(What the task requires) Entries follow. Give back exactly the lines starting at the one containing "Skenario untuk menjelaskan" and ending at the one containing "akan mengirimkan pertanyaan", and no other lines.
START Entries supplied
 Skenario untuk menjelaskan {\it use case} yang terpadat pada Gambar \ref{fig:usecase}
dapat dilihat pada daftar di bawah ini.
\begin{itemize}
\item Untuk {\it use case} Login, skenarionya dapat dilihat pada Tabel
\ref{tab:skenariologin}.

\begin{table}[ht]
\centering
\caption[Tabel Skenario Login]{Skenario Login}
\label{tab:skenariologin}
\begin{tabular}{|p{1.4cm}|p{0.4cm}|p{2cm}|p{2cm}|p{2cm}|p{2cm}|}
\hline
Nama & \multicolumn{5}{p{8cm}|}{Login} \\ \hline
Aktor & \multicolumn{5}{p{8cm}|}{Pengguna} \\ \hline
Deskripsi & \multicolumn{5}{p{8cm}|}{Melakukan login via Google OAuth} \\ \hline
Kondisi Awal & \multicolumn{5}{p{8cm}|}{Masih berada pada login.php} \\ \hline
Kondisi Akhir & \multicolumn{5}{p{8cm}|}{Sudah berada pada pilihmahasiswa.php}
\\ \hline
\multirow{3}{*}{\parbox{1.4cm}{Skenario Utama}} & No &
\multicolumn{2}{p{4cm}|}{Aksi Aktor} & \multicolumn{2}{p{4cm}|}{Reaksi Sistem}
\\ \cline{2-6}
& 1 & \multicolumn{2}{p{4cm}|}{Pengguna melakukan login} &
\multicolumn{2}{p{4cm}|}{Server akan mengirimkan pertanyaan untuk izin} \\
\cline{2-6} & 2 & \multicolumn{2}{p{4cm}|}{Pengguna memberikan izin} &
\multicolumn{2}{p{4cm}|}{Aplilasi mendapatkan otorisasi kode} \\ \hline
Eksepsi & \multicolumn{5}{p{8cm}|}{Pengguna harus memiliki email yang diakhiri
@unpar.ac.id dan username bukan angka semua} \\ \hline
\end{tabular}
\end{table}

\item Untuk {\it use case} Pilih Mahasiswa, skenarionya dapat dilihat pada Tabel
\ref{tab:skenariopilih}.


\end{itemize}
END Entries supplied
START Entries supplied
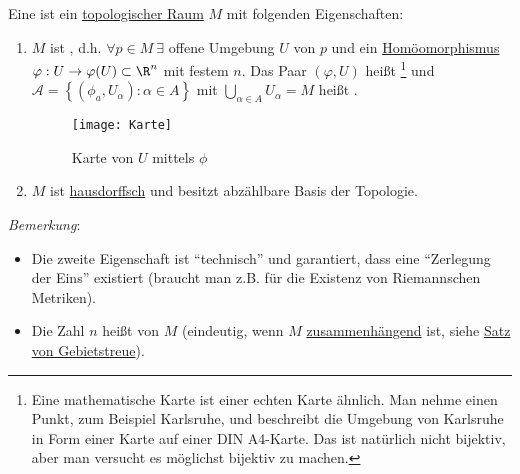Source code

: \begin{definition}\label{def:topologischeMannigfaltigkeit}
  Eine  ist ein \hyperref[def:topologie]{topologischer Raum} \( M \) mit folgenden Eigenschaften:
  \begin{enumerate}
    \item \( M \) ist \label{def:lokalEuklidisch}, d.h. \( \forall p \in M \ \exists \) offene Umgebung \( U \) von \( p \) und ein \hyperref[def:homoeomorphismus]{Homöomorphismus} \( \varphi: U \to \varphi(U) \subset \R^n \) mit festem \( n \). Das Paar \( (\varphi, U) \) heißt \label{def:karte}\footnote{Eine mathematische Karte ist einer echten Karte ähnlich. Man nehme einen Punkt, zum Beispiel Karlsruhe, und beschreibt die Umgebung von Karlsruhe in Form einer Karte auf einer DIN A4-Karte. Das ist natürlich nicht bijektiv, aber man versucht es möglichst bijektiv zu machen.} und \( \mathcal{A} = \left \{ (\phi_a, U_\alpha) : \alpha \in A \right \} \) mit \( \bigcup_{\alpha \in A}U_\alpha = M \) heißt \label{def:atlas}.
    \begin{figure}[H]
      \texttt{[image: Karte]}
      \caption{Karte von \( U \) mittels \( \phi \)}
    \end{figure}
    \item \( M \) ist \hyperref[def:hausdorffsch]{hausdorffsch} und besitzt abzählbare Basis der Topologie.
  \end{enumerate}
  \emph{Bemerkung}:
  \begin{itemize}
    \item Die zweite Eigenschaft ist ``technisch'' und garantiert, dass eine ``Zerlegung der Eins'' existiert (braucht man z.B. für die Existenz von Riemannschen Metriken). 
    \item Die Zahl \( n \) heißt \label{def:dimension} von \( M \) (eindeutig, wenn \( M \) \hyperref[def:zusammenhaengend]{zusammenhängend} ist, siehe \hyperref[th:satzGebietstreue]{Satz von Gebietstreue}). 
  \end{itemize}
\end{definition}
END Entries supplied
(Problem solution)
 Skenario untuk menjelaskan {\it use case} yang terpadat pada Gambar \ref{fig:usecase}
dapat dilihat pada daftar di bawah ini.
\begin{itemize}
\item Untuk {\it use case} Login, skenarionya dapat dilihat pada Tabel
\ref{tab:skenariologin}.

\begin{table}[ht]
\centering
\caption[Tabel Skenario Login]{Skenario Login}
\label{tab:skenariologin}
\begin{tabular}{|p{1.4cm}|p{0.4cm}|p{2cm}|p{2cm}|p{2cm}|p{2cm}|}
\hline
Nama & \multicolumn{5}{p{8cm}|}{Login} \\ \hline
Aktor & \multicolumn{5}{p{8cm}|}{Pengguna} \\ \hline
Deskripsi & \multicolumn{5}{p{8cm}|}{Melakukan login via Google OAuth} \\ \hline
Kondisi Awal & \multicolumn{5}{p{8cm}|}{Masih berada pada login.php} \\ \hline
Kondisi Akhir & \multicolumn{5}{p{8cm}|}{Sudah berada pada pilihmahasiswa.php}
\\ \hline
\multirow{3}{*}{\parbox{1.4cm}{Skenario Utama}} & No &
\multicolumn{2}{p{4cm}|}{Aksi Aktor} & \multicolumn{2}{p{4cm}|}{Reaksi Sistem}
\\ \cline{2-6}
& 1 & \multicolumn{2}{p{4cm}|}{Pengguna melakukan login} &
\multicolumn{2}{p{4cm}|}{Server akan mengirimkan pertanyaan untuk izin} \\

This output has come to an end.